(Saved data entries)
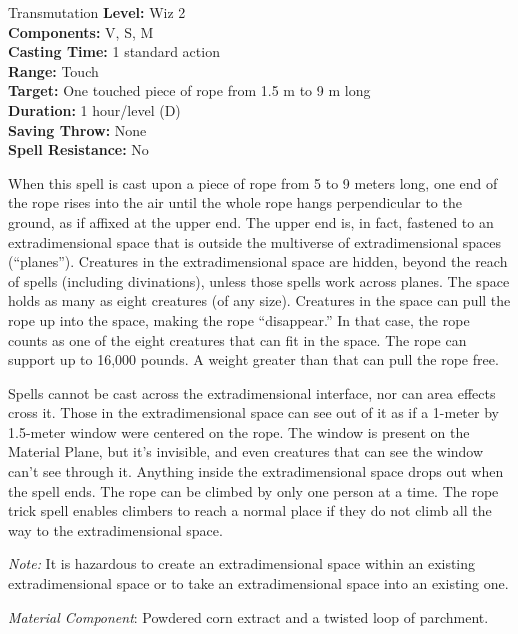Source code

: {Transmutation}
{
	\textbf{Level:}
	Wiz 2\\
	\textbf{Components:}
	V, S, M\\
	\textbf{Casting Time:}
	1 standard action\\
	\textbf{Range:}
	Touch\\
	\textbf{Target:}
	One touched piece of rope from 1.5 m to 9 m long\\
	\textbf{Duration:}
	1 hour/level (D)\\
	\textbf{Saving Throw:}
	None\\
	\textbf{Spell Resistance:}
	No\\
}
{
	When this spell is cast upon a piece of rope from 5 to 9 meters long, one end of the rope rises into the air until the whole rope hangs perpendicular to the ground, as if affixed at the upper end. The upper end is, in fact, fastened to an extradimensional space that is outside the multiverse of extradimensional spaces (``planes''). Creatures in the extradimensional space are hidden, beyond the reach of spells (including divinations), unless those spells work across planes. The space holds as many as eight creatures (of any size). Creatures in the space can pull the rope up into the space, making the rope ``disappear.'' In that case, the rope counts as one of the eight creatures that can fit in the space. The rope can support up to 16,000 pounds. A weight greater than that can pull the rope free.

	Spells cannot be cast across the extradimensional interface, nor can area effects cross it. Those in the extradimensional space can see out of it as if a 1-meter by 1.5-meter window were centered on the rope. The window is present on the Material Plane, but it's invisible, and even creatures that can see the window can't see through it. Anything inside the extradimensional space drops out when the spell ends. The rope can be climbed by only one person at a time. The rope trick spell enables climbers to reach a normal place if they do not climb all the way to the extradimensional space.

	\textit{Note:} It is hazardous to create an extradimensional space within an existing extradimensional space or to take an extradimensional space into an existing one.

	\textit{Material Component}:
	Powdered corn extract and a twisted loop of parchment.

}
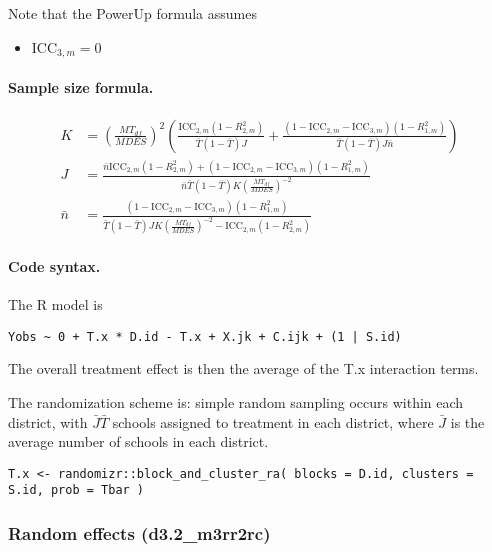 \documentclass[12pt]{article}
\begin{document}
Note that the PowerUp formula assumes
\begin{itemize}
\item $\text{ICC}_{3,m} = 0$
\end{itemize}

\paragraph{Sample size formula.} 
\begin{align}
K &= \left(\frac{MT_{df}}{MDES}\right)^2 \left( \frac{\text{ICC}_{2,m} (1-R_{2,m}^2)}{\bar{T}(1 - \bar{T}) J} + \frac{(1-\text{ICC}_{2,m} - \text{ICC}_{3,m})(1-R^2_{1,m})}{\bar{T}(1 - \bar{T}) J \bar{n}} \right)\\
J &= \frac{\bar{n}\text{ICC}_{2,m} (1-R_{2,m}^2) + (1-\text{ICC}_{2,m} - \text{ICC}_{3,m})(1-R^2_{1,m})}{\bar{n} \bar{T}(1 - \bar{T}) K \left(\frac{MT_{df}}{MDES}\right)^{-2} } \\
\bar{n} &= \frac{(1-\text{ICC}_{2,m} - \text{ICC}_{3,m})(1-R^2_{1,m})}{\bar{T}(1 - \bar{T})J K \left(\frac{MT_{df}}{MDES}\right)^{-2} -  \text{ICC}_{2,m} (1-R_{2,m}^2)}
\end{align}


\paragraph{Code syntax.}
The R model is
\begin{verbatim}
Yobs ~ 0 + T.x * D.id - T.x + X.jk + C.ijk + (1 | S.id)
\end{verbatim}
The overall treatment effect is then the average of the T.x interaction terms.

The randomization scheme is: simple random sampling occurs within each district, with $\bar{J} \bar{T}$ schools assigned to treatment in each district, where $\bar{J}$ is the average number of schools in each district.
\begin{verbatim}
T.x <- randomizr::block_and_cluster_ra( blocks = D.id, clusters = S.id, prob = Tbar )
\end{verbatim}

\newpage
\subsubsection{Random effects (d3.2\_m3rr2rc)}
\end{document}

#### [Exercise]
This exercise requires the lines of the entries containing the string "treatment".

#### [Expected answer]
The overall treatment effect is then the average of the T.x interaction terms.
The randomization scheme is: simple random sampling occurs within each district, with $\bar{J} \bar{T}$ schools assigned to treatment in each district, where $\bar{J}$ is the average number of schools in each district.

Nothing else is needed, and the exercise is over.